A week after the fatal blast, Pacific Gas and Electric Co. (PG&E) had restored gas and electric service to all but one of the 315 homes in area of San Bruno, CA surrounding the blast site. PG&E service representatives continued service restorations, conducting safety checks and relighting pilot lights.

Some 37 homes were destroyed and others were damaged Sept. 9 in the explosion of the 30-inch high pressure line that killed four people, blasting out a 160-foot long and 60-foot deep crater.

Around the state and particularly in Sacramento, elected officials and news media followed the National Transportation Safety Board’s (NTSB) speculation about a municipal sewer line replacement two years ago that came close to the spot on the PG&E transmission pipeline where the blast occurred, and calls for state legislation to add new layers of safety were being floated in the news media coverage as trial balloons.

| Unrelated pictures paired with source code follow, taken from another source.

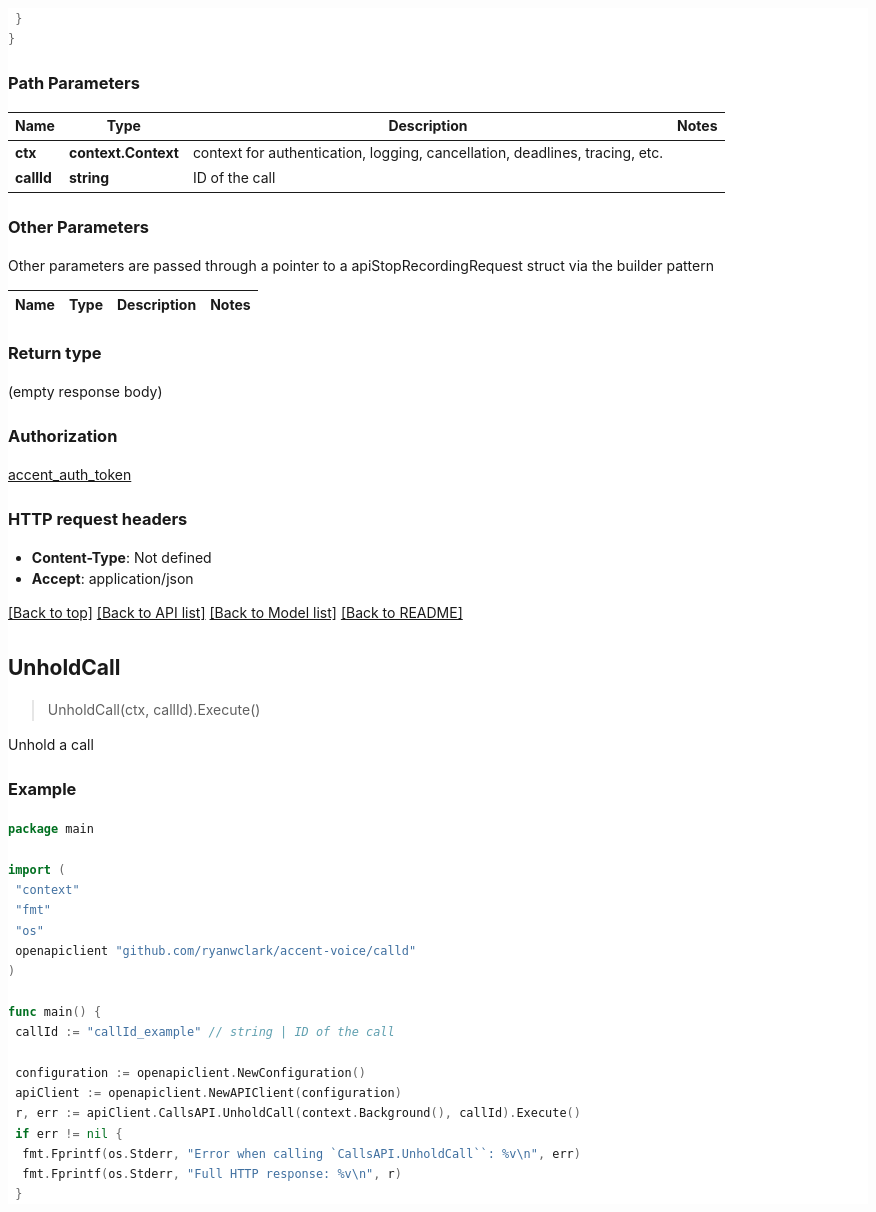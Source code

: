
 ```go
 }
}
```

### Path Parameters

Name | Type | Description  | Notes
------------- | ------------- | ------------- | -------------
**ctx** | **context.Context** | context for authentication, logging, cancellation, deadlines, tracing, etc.
**callId** | **string** | ID of the call |

### Other Parameters

Other parameters are passed through a pointer to a apiStopRecordingRequest struct via the builder pattern

Name | Type | Description  | Notes
------------- | ------------- | ------------- | -------------

### Return type

 (empty response body)

### Authorization

[accent_auth_token](../README.md#accent_auth_token)

### HTTP request headers

- **Content-Type**: Not defined
- **Accept**: application/json

[[Back to top]](#) [[Back to API list]](../README.md#documentation-for-api-endpoints)
[[Back to Model list]](../README.md#documentation-for-models)
[[Back to README]](../README.md)

## UnholdCall

> UnholdCall(ctx, callId).Execute()

Unhold a call

### Example

```go
package main

import (
 "context"
 "fmt"
 "os"
 openapiclient "github.com/ryanwclark/accent-voice/calld"
)

func main() {
 callId := "callId_example" // string | ID of the call

 configuration := openapiclient.NewConfiguration()
 apiClient := openapiclient.NewAPIClient(configuration)
 r, err := apiClient.CallsAPI.UnholdCall(context.Background(), callId).Execute()
 if err != nil {
  fmt.Fprintf(os.Stderr, "Error when calling `CallsAPI.UnholdCall``: %v\n", err)
  fmt.Fprintf(os.Stderr, "Full HTTP response: %v\n", r)
 }
```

Regarding the sewer line work, PG&E records confirmed that it inspected the nearby transmission pipeline before and after the sewer line replacement and found nothing amiss. Media interest, however, focused more intently on the municipal infrastructure work after NTSB Vice Chairman Christopher Hart said the sewer line’s possible role had to be thoroughly examined, although he stressed that no conclusions concerning it had been reached by his agency’s investigation team.

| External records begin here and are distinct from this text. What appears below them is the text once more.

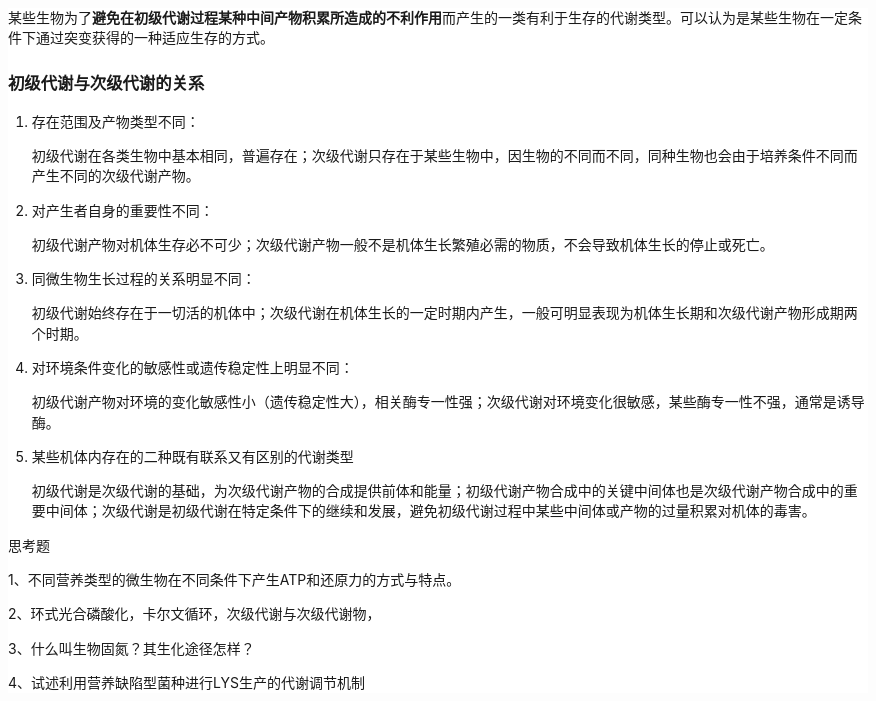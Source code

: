 某些生物为了**避免在初级代谢过程某种中间产物积累所造成的不利作用**而产生的一类有利于生存的代谢类型。可以认为是某些生物在一定条件下通过突变获得的一种适应生存的方式。

### 初级代谢与次级代谢的关系

1. 存在范围及产物类型不同：

   初级代谢在各类生物中基本相同，普遍存在；次级代谢只存在于某些生物中，因生物的不同而不同，同种生物也会由于培养条件不同而产生不同的次级代谢产物。

2. 对产生者自身的重要性不同：

   初级代谢产物对机体生存必不可少；次级代谢产物一般不是机体生长繁殖必需的物质，不会导致机体生长的停止或死亡。

3. 同微生物生长过程的关系明显不同：

   初级代谢始终存在于一切活的机体中；次级代谢在机体生长的一定时期内产生，一般可明显表现为机体生长期和次级代谢产物形成期两个时期。

4. 对环境条件变化的敏感性或遗传稳定性上明显不同：

   初级代谢产物对环境的变化敏感性小（遗传稳定性大），相关酶专一性强；次级代谢对环境变化很敏感，某些酶专一性不强，通常是诱导酶。

5. 某些机体内存在的二种既有联系又有区别的代谢类型

   初级代谢是次级代谢的基础，为次级代谢产物的合成提供前体和能量；初级代谢产物合成中的关键中间体也是次级代谢产物合成中的重要中间体；次级代谢是初级代谢在特定条件下的继续和发展，避免初级代谢过程中某些中间体或产物的过量积累对机体的毒害。

    

思考题

1、不同营养类型的微生物在不同条件下产生ATP和还原力的方式与特点。

2、环式光合磷酸化，卡尔文循环，次级代谢与次级代谢物，

3、什么叫生物固氮？其生化途径怎样？

4、试述利用营养缺陷型菌种进行LYS生产的代谢调节机制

Hart has stressed that “multiple factors” usually contribute to major energy infrastructure failures. A former head of the federal Pipeline and Hazardous Materials Safety Administration, Brigham McCown, was contacted by the Los Angeles Times, and he endorsed the idea that anything “near or adjacent” to the failed pipeline could have been a factor. He said the sewer work had to be thoroughly investigated.

State and Congressional lawmakers representing the areas in and around San Bruno just south of San Francisco began raising questions about the need for tighter safety regulations, such as requiring that any pipelines going through heavily populated areas have automatic, remotely operated shutoff valves. They were responding to the fact that it took PG&E workers in the field more than 1 hour and 45 minutes to manually close valves on the pipeline on either side of the failure.

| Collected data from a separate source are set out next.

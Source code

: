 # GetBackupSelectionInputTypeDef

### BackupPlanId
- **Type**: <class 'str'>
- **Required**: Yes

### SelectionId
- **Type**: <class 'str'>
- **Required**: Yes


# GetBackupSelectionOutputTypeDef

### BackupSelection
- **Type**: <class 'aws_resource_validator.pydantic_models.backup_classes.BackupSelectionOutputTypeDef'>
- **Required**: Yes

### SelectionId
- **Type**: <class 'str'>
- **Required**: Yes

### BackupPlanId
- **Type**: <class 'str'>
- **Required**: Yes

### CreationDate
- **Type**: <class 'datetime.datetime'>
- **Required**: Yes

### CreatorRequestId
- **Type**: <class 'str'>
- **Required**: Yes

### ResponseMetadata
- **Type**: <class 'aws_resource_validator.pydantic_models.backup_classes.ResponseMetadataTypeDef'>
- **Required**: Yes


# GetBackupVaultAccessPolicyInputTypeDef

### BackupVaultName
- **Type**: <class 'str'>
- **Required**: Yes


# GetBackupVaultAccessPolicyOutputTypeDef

U.S. Rep. Jackie Speier (D-CA), who represents the San Mateo County suburbs, which include San Bruno, said she plans to introduce legislation on the automatic valve issue next year. And a state Assemblyman Jerry Hill, who represents San Bruno in the lower house in Sacramento, said he would introduce legislation later this year when lawmakers return to try to resolve the state’s budget crisis.

California Public Utilities Commission (CPUC) safety division director Julie Halligan that there are no federal or state requirements for the automatic valve, and that it is left to the discretion of the pipeline owners, in this case, PG&E.

State Sen. Mark Leno from San Francisco said he wants to require that utility shareholders — not customers — pay costs when it is shown that negligence is to blame for an explosion or fire.

Thursday saw the release of regulatory records showing that PG&E three years ago was approved to spend $5 million to replace a high-risk section of the 30-inch diameter transmission pipeline (Line 132) that failed. The risky section was located north of the blast site, but work was never performed, and this year the utility asked for the $5 million again.

“PG&E claimed it needed money to repair this high-risk pipeline, with an estimated cost of $5 million,” said The Utilities Reform Network Executive Director Mark Toney. “But it failed to spend the money to get the job done.” In the same year the company spent nearly $5 million on bonuses for six of its most highly paid executives alone. “The company’s priorities appear to be skewed,” he said.

PG&E CEO Christopher Johns during a Wednesday night briefing with Gov. Arnold Schwarzenegger said the utility’s priorities are constantly shifting. What might have been a top priority at one point in the year could end up being deferred when other, more pressing safety concerns arise, Johns said.

Extraordinary interest has arisen the past couple of days when routine distribution pipeline breakage has occurred. An incident Thursday afternoon near downtown Oakland, CA, caused buildings to be evacuated and major television coverage to ensue. It was a contract crew breaking a three-inch diameter distribution pipeline in the heavily populated Lake Merritt section of Oakland. No injuries occurred, and the residents were allowed back into high-rise buildings an hour later.

Elsewhere, two schools in San Francisco and San Bruno were evacuated on the reports of natural gas odors. No leaks were found.